[Stored items]
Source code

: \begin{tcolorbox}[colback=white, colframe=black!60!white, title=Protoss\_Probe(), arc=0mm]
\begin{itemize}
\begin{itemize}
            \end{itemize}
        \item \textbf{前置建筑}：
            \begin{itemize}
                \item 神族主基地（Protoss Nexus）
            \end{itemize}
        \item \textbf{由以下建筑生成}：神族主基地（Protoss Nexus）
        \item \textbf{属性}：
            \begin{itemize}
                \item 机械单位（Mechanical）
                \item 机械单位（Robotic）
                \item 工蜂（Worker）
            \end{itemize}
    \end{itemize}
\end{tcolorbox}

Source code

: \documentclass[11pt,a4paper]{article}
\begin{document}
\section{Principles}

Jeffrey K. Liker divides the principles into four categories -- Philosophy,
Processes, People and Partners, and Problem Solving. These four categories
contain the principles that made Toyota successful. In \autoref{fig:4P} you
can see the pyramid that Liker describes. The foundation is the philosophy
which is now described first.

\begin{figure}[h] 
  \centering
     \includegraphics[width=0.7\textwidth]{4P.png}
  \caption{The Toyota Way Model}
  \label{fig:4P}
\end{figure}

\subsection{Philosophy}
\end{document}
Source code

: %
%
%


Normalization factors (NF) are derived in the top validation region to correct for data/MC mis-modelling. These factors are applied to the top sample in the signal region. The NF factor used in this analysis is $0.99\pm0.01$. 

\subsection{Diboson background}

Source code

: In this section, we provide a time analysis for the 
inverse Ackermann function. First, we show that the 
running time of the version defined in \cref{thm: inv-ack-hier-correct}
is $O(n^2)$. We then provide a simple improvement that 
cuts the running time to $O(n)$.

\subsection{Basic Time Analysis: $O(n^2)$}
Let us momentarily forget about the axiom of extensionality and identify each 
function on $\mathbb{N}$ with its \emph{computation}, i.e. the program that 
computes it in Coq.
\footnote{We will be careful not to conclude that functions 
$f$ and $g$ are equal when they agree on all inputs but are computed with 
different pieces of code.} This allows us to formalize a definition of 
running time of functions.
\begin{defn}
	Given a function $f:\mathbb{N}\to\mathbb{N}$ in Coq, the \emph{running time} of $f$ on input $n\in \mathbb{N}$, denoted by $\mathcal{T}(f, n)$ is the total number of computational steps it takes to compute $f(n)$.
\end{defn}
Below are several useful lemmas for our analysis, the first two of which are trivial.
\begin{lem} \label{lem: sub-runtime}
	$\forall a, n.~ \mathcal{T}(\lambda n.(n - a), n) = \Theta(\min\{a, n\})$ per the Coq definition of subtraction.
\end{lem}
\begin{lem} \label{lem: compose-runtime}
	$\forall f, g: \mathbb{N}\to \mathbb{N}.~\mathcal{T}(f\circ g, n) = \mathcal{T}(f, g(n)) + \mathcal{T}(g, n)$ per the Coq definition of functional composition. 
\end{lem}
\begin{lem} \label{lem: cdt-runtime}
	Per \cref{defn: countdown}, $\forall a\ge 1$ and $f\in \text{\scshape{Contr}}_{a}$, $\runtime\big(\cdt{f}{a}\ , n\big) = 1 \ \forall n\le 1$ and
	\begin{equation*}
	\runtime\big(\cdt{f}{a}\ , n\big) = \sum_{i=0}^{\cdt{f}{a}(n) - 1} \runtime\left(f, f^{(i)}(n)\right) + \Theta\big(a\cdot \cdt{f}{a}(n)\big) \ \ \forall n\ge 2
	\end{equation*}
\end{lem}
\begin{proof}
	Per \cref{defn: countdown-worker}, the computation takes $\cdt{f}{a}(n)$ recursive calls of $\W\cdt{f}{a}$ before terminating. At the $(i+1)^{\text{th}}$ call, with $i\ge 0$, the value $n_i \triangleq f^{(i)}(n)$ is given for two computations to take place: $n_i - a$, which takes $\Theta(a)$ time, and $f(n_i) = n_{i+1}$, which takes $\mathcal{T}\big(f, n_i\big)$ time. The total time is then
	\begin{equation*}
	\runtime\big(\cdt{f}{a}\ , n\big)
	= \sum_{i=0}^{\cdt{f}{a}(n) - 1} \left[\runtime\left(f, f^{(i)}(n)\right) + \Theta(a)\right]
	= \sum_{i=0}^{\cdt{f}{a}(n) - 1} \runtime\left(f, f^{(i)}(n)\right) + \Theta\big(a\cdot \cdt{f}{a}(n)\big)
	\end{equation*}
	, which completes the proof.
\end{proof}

● **DIRECTIONS FOR THIS TASK**
In the data above, find each line that has the word "tcolorbox" and copy it out.

● **OUTPUT OF THE TASK**
: \begin{tcolorbox}[colback=white, colframe=black!60!white, title=Protoss\_Probe(), arc=0mm]
\end{tcolorbox}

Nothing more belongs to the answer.